Each entry below should be echoed exactly, with pictures omitted.

[EXERCISE INPUTS — start]

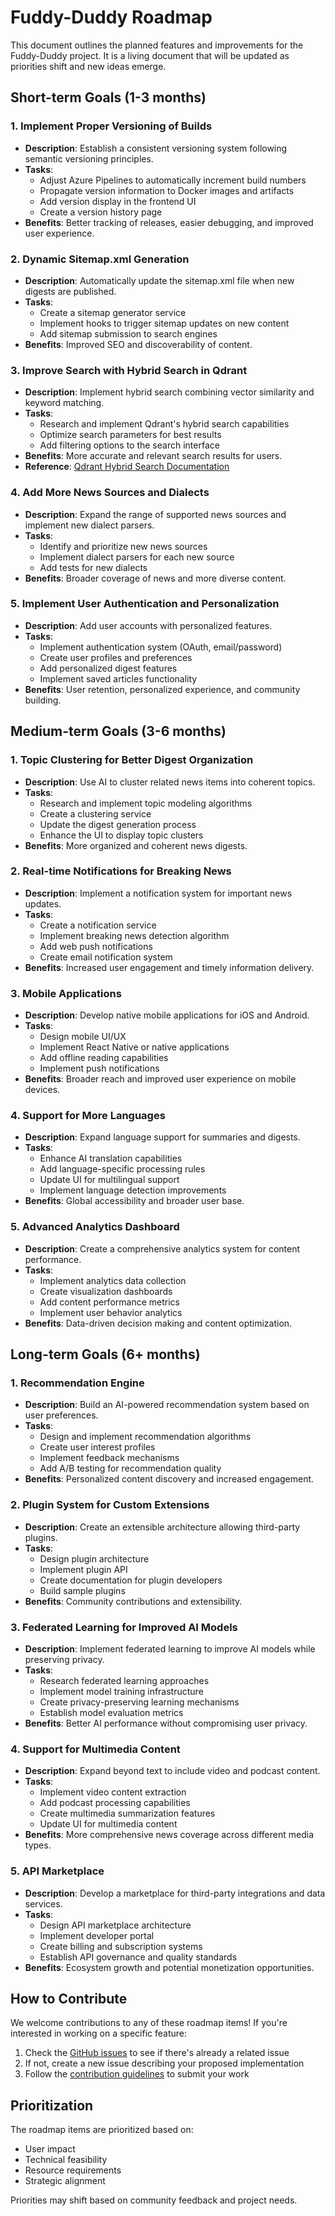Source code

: # Fuddy-Duddy Roadmap

This document outlines the planned features and improvements for the Fuddy-Duddy project. It is a living document that will be updated as priorities shift and new ideas emerge.

## Short-term Goals (1-3 months)

### 1. Implement Proper Versioning of Builds
- **Description**: Establish a consistent versioning system following semantic versioning principles.
- **Tasks**:
  - Adjust Azure Pipelines to automatically increment build numbers
  - Propagate version information to Docker images and artifacts
  - Add version display in the frontend UI
  - Create a version history page
- **Benefits**: Better tracking of releases, easier debugging, and improved user experience.

### 2. Dynamic Sitemap.xml Generation
- **Description**: Automatically update the sitemap.xml file when new digests are published.
- **Tasks**:
  - Create a sitemap generator service
  - Implement hooks to trigger sitemap updates on new content
  - Add sitemap submission to search engines
- **Benefits**: Improved SEO and discoverability of content.

### 3. Improve Search with Hybrid Search in Qdrant
- **Description**: Implement hybrid search combining vector similarity and keyword matching.
- **Tasks**:
  - Research and implement Qdrant's hybrid search capabilities
  - Optimize search parameters for best results
  - Add filtering options to the search interface
- **Benefits**: More accurate and relevant search results for users.
- **Reference**: [Qdrant Hybrid Search Documentation](https://qdrant.tech/documentation/beginner-tutorials/hybrid-search-fastembed/)

### 4. Add More News Sources and Dialects
- **Description**: Expand the range of supported news sources and implement new dialect parsers.
- **Tasks**:
  - Identify and prioritize new news sources
  - Implement dialect parsers for each new source
  - Add tests for new dialects
- **Benefits**: Broader coverage of news and more diverse content.

### 5. Implement User Authentication and Personalization
- **Description**: Add user accounts with personalized features.
- **Tasks**:
  - Implement authentication system (OAuth, email/password)
  - Create user profiles and preferences
  - Add personalized digest features
  - Implement saved articles functionality
- **Benefits**: User retention, personalized experience, and community building.

## Medium-term Goals (3-6 months)

### 1. Topic Clustering for Better Digest Organization
- **Description**: Use AI to cluster related news items into coherent topics.
- **Tasks**:
  - Research and implement topic modeling algorithms
  - Create a clustering service
  - Update the digest generation process
  - Enhance the UI to display topic clusters
- **Benefits**: More organized and coherent news digests.

### 2. Real-time Notifications for Breaking News
- **Description**: Implement a notification system for important news updates.
- **Tasks**:
  - Create a notification service
  - Implement breaking news detection algorithm
  - Add web push notifications
  - Create email notification system
- **Benefits**: Increased user engagement and timely information delivery.

### 3. Mobile Applications
- **Description**: Develop native mobile applications for iOS and Android.
- **Tasks**:
  - Design mobile UI/UX
  - Implement React Native or native applications
  - Add offline reading capabilities
  - Implement push notifications
- **Benefits**: Broader reach and improved user experience on mobile devices.

### 4. Support for More Languages
- **Description**: Expand language support for summaries and digests.
- **Tasks**:
  - Enhance AI translation capabilities
  - Add language-specific processing rules
  - Update UI for multilingual support
  - Implement language detection improvements
- **Benefits**: Global accessibility and broader user base.

### 5. Advanced Analytics Dashboard
- **Description**: Create a comprehensive analytics system for content performance.
- **Tasks**:
  - Implement analytics data collection
  - Create visualization dashboards
  - Add content performance metrics
  - Implement user behavior analytics
- **Benefits**: Data-driven decision making and content optimization.

## Long-term Goals (6+ months)

### 1. Recommendation Engine
- **Description**: Build an AI-powered recommendation system based on user preferences.
- **Tasks**:
  - Design and implement recommendation algorithms
  - Create user interest profiles
  - Implement feedback mechanisms
  - Add A/B testing for recommendation quality
- **Benefits**: Personalized content discovery and increased engagement.

### 2. Plugin System for Custom Extensions
- **Description**: Create an extensible architecture allowing third-party plugins.
- **Tasks**:
  - Design plugin architecture
  - Implement plugin API
  - Create documentation for plugin developers
  - Build sample plugins
- **Benefits**: Community contributions and extensibility.

### 3. Federated Learning for Improved AI Models
- **Description**: Implement federated learning to improve AI models while preserving privacy.
- **Tasks**:
  - Research federated learning approaches
  - Implement model training infrastructure
  - Create privacy-preserving learning mechanisms
  - Establish model evaluation metrics
- **Benefits**: Better AI performance without compromising user privacy.

### 4. Support for Multimedia Content
- **Description**: Expand beyond text to include video and podcast content.
- **Tasks**:
  - Implement video content extraction
  - Add podcast processing capabilities
  - Create multimedia summarization features
  - Update UI for multimedia content
- **Benefits**: More comprehensive news coverage across different media types.

### 5. API Marketplace
- **Description**: Develop a marketplace for third-party integrations and data services.
- **Tasks**:
  - Design API marketplace architecture
  - Implement developer portal
  - Create billing and subscription systems
  - Establish API governance and quality standards
- **Benefits**: Ecosystem growth and potential monetization opportunities.

## How to Contribute

We welcome contributions to any of these roadmap items! If you're interested in working on a specific feature:

1. Check the [GitHub issues](https://github.com/anurmatov/fuddy-duddy/issues) to see if there's already a related issue
2. If not, create a new issue describing your proposed implementation
3. Follow the [contribution guidelines](CONTRIBUTING.md) to submit your work

## Prioritization

The roadmap items are prioritized based on:
- User impact
- Technical feasibility
- Resource requirements
- Strategic alignment

Priorities may shift based on community feedback and project needs.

[EXERCISE INPUTS — finish]

### RESULT OF THIS TASK
Source code

: # Fuddy-Duddy Roadmap

This document outlines the planned features and improvements for the Fuddy-Duddy project. It is a living document that will be updated as priorities shift and new ideas emerge.

## Short-term Goals (1-3 months)

### 1. Implement Proper Versioning of Builds
- **Description**: Establish a consistent versioning system following semantic versioning principles.
- **Tasks**:
  - Adjust Azure Pipelines to automatically increment build numbers
  - Propagate version information to Docker images and artifacts
  - Add version display in the frontend UI
  - Create a version history page
- **Benefits**: Better tracking of releases, easier debugging, and improved user experience.

### 2. Dynamic Sitemap.xml Generation
- **Description**: Automatically update the sitemap.xml file when new digests are published.
- **Tasks**:
  - Create a sitemap generator service
  - Implement hooks to trigger sitemap updates on new content
  - Add sitemap submission to search engines
- **Benefits**: Improved SEO and discoverability of content.

### 3. Improve Search with Hybrid Search in Qdrant
- **Description**: Implement hybrid search combining vector similarity and keyword matching.
- **Tasks**:
  - Research and implement Qdrant's hybrid search capabilities
  - Optimize search parameters for best results
  - Add filtering options to the search interface
- **Benefits**: More accurate and relevant search results for users.
- **Reference**: [Qdrant Hybrid Search Documentation](https://qdrant.tech/documentation/beginner-tutorials/hybrid-search-fastembed/)

### 4. Add More News Sources and Dialects
- **Description**: Expand the range of supported news sources and implement new dialect parsers.
- **Tasks**:
  - Identify and prioritize new news sources
  - Implement dialect parsers for each new source
  - Add tests for new dialects
- **Benefits**: Broader coverage of news and more diverse content.

### 5. Implement User Authentication and Personalization
- **Description**: Add user accounts with personalized features.
- **Tasks**:
  - Implement authentication system (OAuth, email/password)
  - Create user profiles and preferences
  - Add personalized digest features
  - Implement saved articles functionality
- **Benefits**: User retention, personalized experience, and community building.

## Medium-term Goals (3-6 months)

### 1. Topic Clustering for Better Digest Organization
- **Description**: Use AI to cluster related news items into coherent topics.
- **Tasks**:
  - Research and implement topic modeling algorithms
  - Create a clustering service
  - Update the digest generation process
  - Enhance the UI to display topic clusters
- **Benefits**: More organized and coherent news digests.

### 2. Real-time Notifications for Breaking News
- **Description**: Implement a notification system for important news updates.
- **Tasks**:
  - Create a notification service
  - Implement breaking news detection algorithm
  - Add web push notifications
  - Create email notification system
- **Benefits**: Increased user engagement and timely information delivery.

### 3. Mobile Applications
- **Description**: Develop native mobile applications for iOS and Android.
- **Tasks**:
  - Design mobile UI/UX
  - Implement React Native or native applications
  - Add offline reading capabilities
  - Implement push notifications
- **Benefits**: Broader reach and improved user experience on mobile devices.

### 4. Support for More Languages
- **Description**: Expand language support for summaries and digests.
- **Tasks**:
  - Enhance AI translation capabilities
  - Add language-specific processing rules
  - Update UI for multilingual support
  - Implement language detection improvements
- **Benefits**: Global accessibility and broader user base.

### 5. Advanced Analytics Dashboard
- **Description**: Create a comprehensive analytics system for content performance.
- **Tasks**:
  - Implement analytics data collection
  - Create visualization dashboards
  - Add content performance metrics
  - Implement user behavior analytics
- **Benefits**: Data-driven decision making and content optimization.

## Long-term Goals (6+ months)

### 1. Recommendation Engine
- **Description**: Build an AI-powered recommendation system based on user preferences.
- **Tasks**:
  - Design and implement recommendation algorithms
  - Create user interest profiles
  - Implement feedback mechanisms
  - Add A/B testing for recommendation quality
- **Benefits**: Personalized content discovery and increased engagement.

### 2. Plugin System for Custom Extensions
- **Description**: Create an extensible architecture allowing third-party plugins.
- **Tasks**:
  - Design plugin architecture
  - Implement plugin API
  - Create documentation for plugin developers
  - Build sample plugins
- **Benefits**: Community contributions and extensibility.

### 3. Federated Learning for Improved AI Models
- **Description**: Implement federated learning to improve AI models while preserving privacy.
- **Tasks**:
  - Research federated learning approaches
  - Implement model training infrastructure
  - Create privacy-preserving learning mechanisms
  - Establish model evaluation metrics
- **Benefits**: Better AI performance without compromising user privacy.

### 4. Support for Multimedia Content
- **Description**: Expand beyond text to include video and podcast content.
- **Tasks**:
  - Implement video content extraction
  - Add podcast processing capabilities
  - Create multimedia summarization features
  - Update UI for multimedia content
- **Benefits**: More comprehensive news coverage across different media types.

### 5. API Marketplace
- **Description**: Develop a marketplace for third-party integrations and data services.
- **Tasks**:
  - Design API marketplace architecture
  - Implement developer portal
  - Create billing and subscription systems
  - Establish API governance and quality standards
- **Benefits**: Ecosystem growth and potential monetization opportunities.

## How to Contribute

We welcome contributions to any of these roadmap items! If you're interested in working on a specific feature:

1. Check the [GitHub issues](https://github.com/anurmatov/fuddy-duddy/issues) to see if there's already a related issue
2. If not, create a new issue describing your proposed implementation
3. Follow the [contribution guidelines](CONTRIBUTING.md) to submit your work

## Prioritization

The roadmap items are prioritized based on:
- User impact
- Technical feasibility
- Resource requirements
- Strategic alignment

Priorities may shift based on community feedback and project needs.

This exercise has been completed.